## [Assignment]
What is needed is an exact copy of the line with "### 8. Fee, Billing and Expenses" and all lines that follow it in the entries below, the last line included.

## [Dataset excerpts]
"""

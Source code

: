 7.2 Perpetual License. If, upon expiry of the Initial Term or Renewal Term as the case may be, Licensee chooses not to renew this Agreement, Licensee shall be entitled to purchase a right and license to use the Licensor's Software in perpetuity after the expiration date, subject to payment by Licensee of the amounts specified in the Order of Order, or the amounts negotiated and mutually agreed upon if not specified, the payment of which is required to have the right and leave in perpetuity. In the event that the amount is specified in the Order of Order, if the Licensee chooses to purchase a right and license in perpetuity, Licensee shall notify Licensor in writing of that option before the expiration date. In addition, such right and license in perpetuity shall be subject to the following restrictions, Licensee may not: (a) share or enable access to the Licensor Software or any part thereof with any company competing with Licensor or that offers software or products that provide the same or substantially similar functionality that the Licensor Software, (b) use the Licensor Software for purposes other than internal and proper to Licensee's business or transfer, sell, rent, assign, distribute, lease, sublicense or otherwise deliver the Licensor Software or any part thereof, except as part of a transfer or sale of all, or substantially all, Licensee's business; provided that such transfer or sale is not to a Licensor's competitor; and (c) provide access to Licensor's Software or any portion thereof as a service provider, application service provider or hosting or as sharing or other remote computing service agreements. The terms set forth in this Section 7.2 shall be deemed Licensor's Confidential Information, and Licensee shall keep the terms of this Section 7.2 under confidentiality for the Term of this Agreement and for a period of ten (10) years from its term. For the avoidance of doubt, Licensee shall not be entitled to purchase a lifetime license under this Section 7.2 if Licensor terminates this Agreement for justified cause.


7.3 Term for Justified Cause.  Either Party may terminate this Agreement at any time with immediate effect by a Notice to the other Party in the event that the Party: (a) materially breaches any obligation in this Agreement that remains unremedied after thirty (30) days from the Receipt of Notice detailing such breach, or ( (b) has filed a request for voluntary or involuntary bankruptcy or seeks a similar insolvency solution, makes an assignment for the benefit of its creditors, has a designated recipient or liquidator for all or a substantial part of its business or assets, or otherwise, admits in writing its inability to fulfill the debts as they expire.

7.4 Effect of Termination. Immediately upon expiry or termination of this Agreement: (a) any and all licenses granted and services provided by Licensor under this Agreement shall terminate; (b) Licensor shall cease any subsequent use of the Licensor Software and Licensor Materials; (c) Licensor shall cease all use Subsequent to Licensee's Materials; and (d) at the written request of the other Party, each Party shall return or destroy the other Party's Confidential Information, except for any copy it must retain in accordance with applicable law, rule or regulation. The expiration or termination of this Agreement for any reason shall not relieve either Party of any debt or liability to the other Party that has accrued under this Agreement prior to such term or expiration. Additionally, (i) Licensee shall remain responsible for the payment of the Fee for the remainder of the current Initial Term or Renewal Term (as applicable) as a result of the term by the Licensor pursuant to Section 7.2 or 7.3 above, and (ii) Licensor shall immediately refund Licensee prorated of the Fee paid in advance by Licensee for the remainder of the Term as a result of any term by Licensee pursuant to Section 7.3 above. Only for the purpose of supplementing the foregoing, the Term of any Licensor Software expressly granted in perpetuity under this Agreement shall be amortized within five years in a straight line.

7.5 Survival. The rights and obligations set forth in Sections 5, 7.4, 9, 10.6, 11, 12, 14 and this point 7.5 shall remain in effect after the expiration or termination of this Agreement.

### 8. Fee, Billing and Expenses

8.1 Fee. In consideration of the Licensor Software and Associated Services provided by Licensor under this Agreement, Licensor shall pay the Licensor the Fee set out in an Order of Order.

"""

## [Reply to the exercise]
### 8. Fee, Billing and Expenses

8.1 Fee. In consideration of the Licensor Software and Associated Services provided by Licensor under this Agreement, Licensor shall pay the Licensor the Fee set out in an Order of Order.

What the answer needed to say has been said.